たったの一撃で首が飛んだ。そして、ボスが殺られたとたんに雑魚たちの気配も消えてしまった。私は拍子抜けしながら、ボス妖魔の醜い首を眺めていた。

 これは使えるのではないか。ふと思った。妖魔の首、全身に返り血を浴びた自分自身。この姿を見たら普通の人間なら恐れおののくだろう。

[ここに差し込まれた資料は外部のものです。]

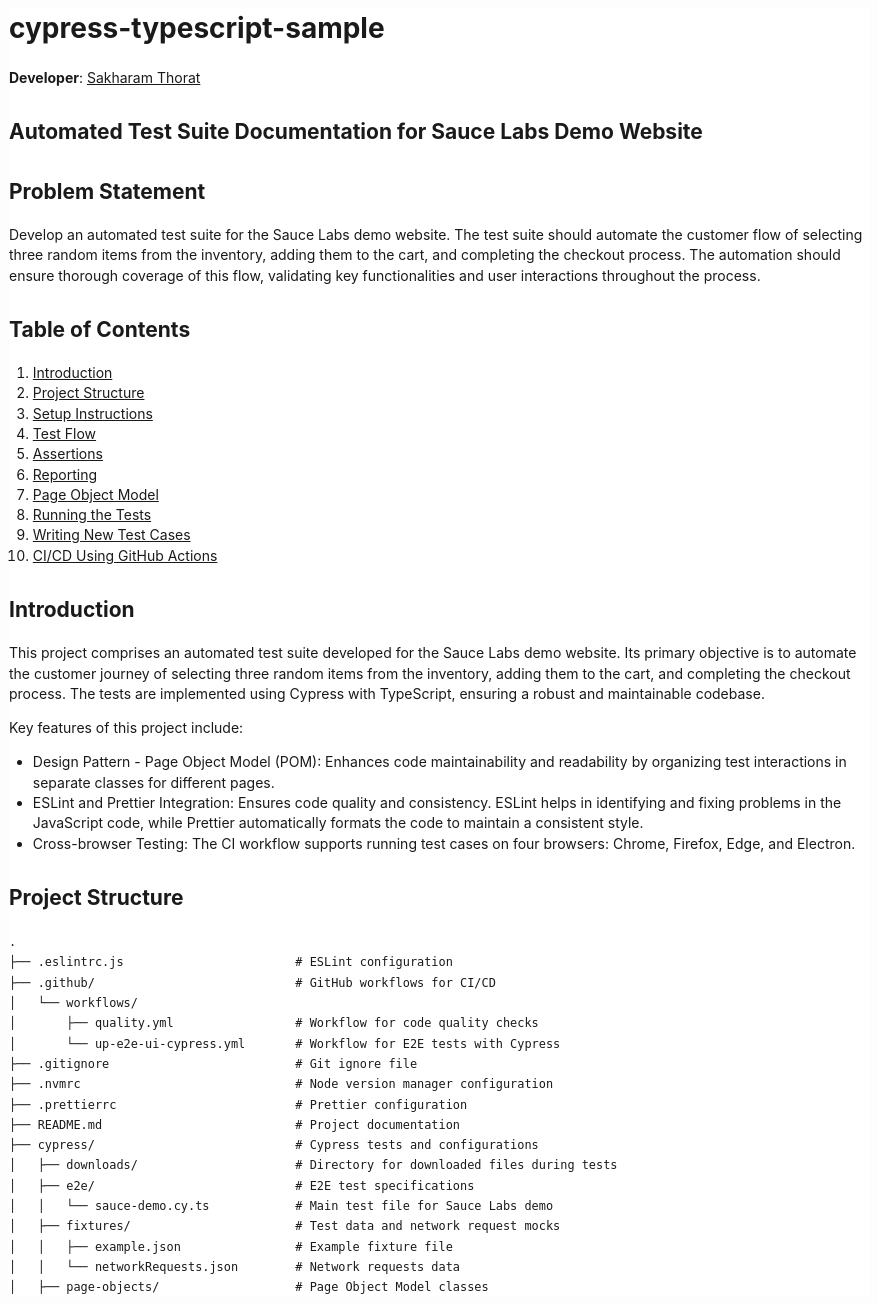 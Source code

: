 # cypress-typescript-sample
**Developer**: [Sakharam Thorat](https://www.linkedin.com/in/sakharamthorat/)

## Automated Test Suite Documentation for Sauce Labs Demo Website
## Problem Statement
Develop an automated test suite for the Sauce Labs demo website. The test suite should automate the customer flow of selecting three random items from the inventory, adding them to the cart, and completing the checkout process. The automation should ensure thorough coverage of this flow, validating key functionalities and user interactions throughout the process.

## Table of Contents
1. [Introduction](#introduction)
2. [Project Structure](#project-structure)
3. [Setup Instructions](#setup-instructions)
4. [Test Flow](#test-flow)
5. [Assertions](#assertions)
6. [Reporting](#reporting)
7. [Page Object Model](#page-object-model)
8. [Running the Tests](#running-the-tests)
9. [Writing New Test Cases](#writing-new-test-cases)
10. [CI/CD Using GitHub Actions](#cicd-using-github-actions)

## Introduction
This project comprises an automated test suite developed for the Sauce Labs demo website. Its primary objective is to automate the customer journey of selecting three random items from the inventory, adding them to the cart, and completing the checkout process. The tests are implemented using Cypress with TypeScript, ensuring a robust and maintainable codebase.

Key features of this project include:

- Design Pattern - Page Object Model (POM): Enhances code maintainability and readability by organizing test interactions in separate classes for different pages.
- ESLint and Prettier Integration: Ensures code quality and consistency. ESLint helps in identifying and fixing problems in the JavaScript code, while Prettier automatically formats the code to maintain a consistent style.
- Cross-browser Testing: The CI workflow supports running test cases on four browsers: Chrome, Firefox, Edge, and Electron.

## Project Structure
```shell
.
├── .eslintrc.js                        # ESLint configuration
├── .github/                            # GitHub workflows for CI/CD
│   └── workflows/
│       ├── quality.yml                 # Workflow for code quality checks
│       └── up-e2e-ui-cypress.yml       # Workflow for E2E tests with Cypress
├── .gitignore                          # Git ignore file
├── .nvmrc                              # Node version manager configuration
├── .prettierrc                         # Prettier configuration
├── README.md                           # Project documentation
├── cypress/                            # Cypress tests and configurations
│   ├── downloads/                      # Directory for downloaded files during tests
│   ├── e2e/                            # E2E test specifications
│   │   └── sauce-demo.cy.ts            # Main test file for Sauce Labs demo
│   ├── fixtures/                       # Test data and network request mocks
│   │   ├── example.json                # Example fixture file
│   │   └── networkRequests.json        # Network requests data
│   ├── page-objects/                   # Page Object Model classes
```
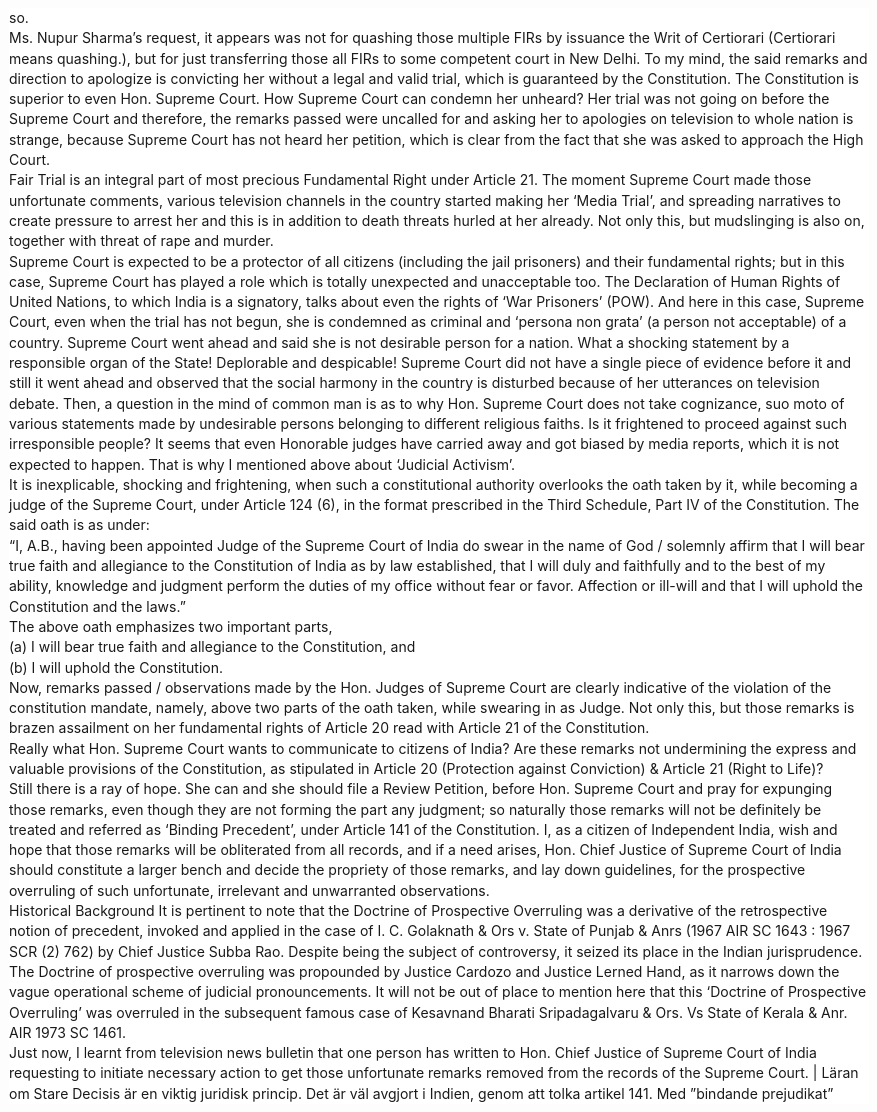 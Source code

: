so.<br/>Ms. Nupur Sharma’s request, it appears was not for quashing those multiple FIRs by issuance the Writ of Certiorari (Certiorari means quashing.), but for just transferring those all FIRs to some competent court in New Delhi. To my mind, the said remarks and direction to apologize is convicting her without a legal and valid trial, which is guaranteed by the Constitution. The Constitution is superior to even Hon. Supreme Court. How Supreme Court can condemn her unheard? Her trial was not going on before the Supreme Court and therefore, the remarks passed were uncalled for and asking her to apologies on television to whole nation is strange, because Supreme Court has not heard her petition, which is clear from the fact that she was asked to approach the High Court.<br/>Fair Trial is an integral part of most precious Fundamental Right under Article 21. The moment Supreme Court made those unfortunate comments, various television channels in the country started making her ‘Media Trial’, and spreading narratives to create pressure to arrest her and this is in addition to death threats hurled at her already. Not only this, but mudslinging is also on, together with threat of rape and murder.<br/>Supreme Court is expected to be a protector of all citizens (including the jail prisoners) and their fundamental rights; but in this case, Supreme Court has played a role which is totally unexpected and unacceptable too. The Declaration of Human Rights of United Nations, to which India is a signatory, talks about even the rights of ‘War Prisoners’ (POW). And here in this case, Supreme Court, even when the trial has not begun, she is condemned as criminal and ‘persona non grata’ (a person not acceptable) of a country. Supreme Court went ahead and said she is not desirable person for a nation. What a shocking statement by a responsible organ of the State! Deplorable and despicable! Supreme Court did not have a single piece of evidence before it and still it went ahead and observed that the social harmony in the country is disturbed because of her utterances on television debate. Then, a question in the mind of common man is as to why Hon. Supreme Court does not take cognizance, suo moto of various statements made by undesirable persons belonging to different religious faiths. Is it frightened to proceed against such irresponsible people? It seems that even Honorable judges have carried away and got biased by media reports, which it is not expected to happen. That is why I mentioned above about ‘Judicial Activism’.<br/>It is inexplicable, shocking and frightening, when such a constitutional authority overlooks the oath taken by it, while becoming a judge of the Supreme Court, under Article 124 (6), in the format prescribed in the Third Schedule, Part IV of the Constitution. The said oath is as under:<br/>“I, A.B., having been appointed Judge of the Supreme Court of India do swear in the name of God / solemnly affirm that I will bear true faith and allegiance to the Constitution of India as by law established, that I will duly and faithfully and to the best of my ability, knowledge and judgment perform the duties of my office without fear or favor. Affection or ill-will and that I will uphold the Constitution and the laws.”<br/>The above oath emphasizes two important parts,<br/>(a) I will bear true faith and allegiance to the Constitution, and<br/>(b) I will uphold the Constitution.<br/>Now, remarks passed / observations made by the Hon. Judges of Supreme Court are clearly indicative of the violation of the constitution mandate, namely, above two parts of the oath taken, while swearing in as Judge. Not only this, but those remarks is brazen assailment on her fundamental rights of Article 20 read with Article 21 of the Constitution.<br/>Really what Hon. Supreme Court wants to communicate to citizens of India? Are these remarks not undermining the express and valuable provisions of the Constitution, as stipulated in Article 20 (Protection against Conviction) & Article 21 (Right to Life)?<br/>Still there is a ray of hope. She can and she should file a Review Petition, before Hon. Supreme Court and pray for expunging those remarks, even though they are not forming the part any judgment; so naturally those remarks will not be definitely be treated and referred as ‘Binding Precedent’, under Article 141 of the Constitution. I, as a citizen of Independent India, wish and hope that those remarks will be obliterated from all records, and if a need arises, Hon. Chief Justice of Supreme Court of India should constitute a larger bench and decide the propriety of those remarks, and lay down guidelines, for the prospective overruling of such unfortunate, irrelevant and unwarranted observations.<br/>Historical Background It is pertinent to note that the Doctrine of Prospective Overruling was a derivative of the retrospective notion of precedent, invoked and applied in the case of I. C. Golaknath & Ors v. State of Punjab & Anrs (1967 AIR SC 1643 : 1967 SCR (2) 762) by Chief Justice Subba Rao. Despite being the subject of controversy, it seized its place in the Indian jurisprudence. The Doctrine of prospective overruling was propounded by Justice Cardozo and Justice Lerned Hand, as it narrows down the vague operational scheme of judicial pronouncements. It will not be out of place to mention here that this ‘Doctrine of Prospective Overruling’ was overruled in the subsequent famous case of Kesavnand Bharati Sripadagalvaru & Ors. Vs State of Kerala & Anr. AIR 1973 SC 1461.<br/>Just now, I learnt from television news bulletin that one person has written to Hon. Chief Justice of Supreme Court of India requesting to initiate necessary action to get those unfortunate remarks removed from the records of the Supreme Court. | Läran om Stare Decisis är en viktig juridisk princip. Det är väl avgjort i Indien, genom att tolka artikel 141. Med ”bindande prejudikat”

 私は妖魔の首をつかむと街へ向かった。もちろん行先はあの胸くそ悪い店だ。


 そこからはとても愉快だった。無造作に妖魔の首をカウンターに置いたときの男の顔は別人のようだった。目的の薬どころか、懸賞金もしっかりいただいた。これで当分は金に困ることはないただろう。



 数日後。私とタヌキは里の畑を耕していた。

 神殿が用意してくれたお金は、とりあえずは私の懸賞金から返した。しかし、タヌキは自分自身の力で返したいと申し出たのだ。神殿はタヌキのために里に口をきいてくれた。タヌキは人里の畑仕事を手伝い日当をもらうことになった。タヌキ一人(匹)ではまだ少し不安があるようなので、私もまたタヌキを手伝うことにした。

 ふと、山の方をみると、小さな人影が見える。あれは元気を取り戻したタヌキの恋人が昼飯をもってきてくれたのだろう。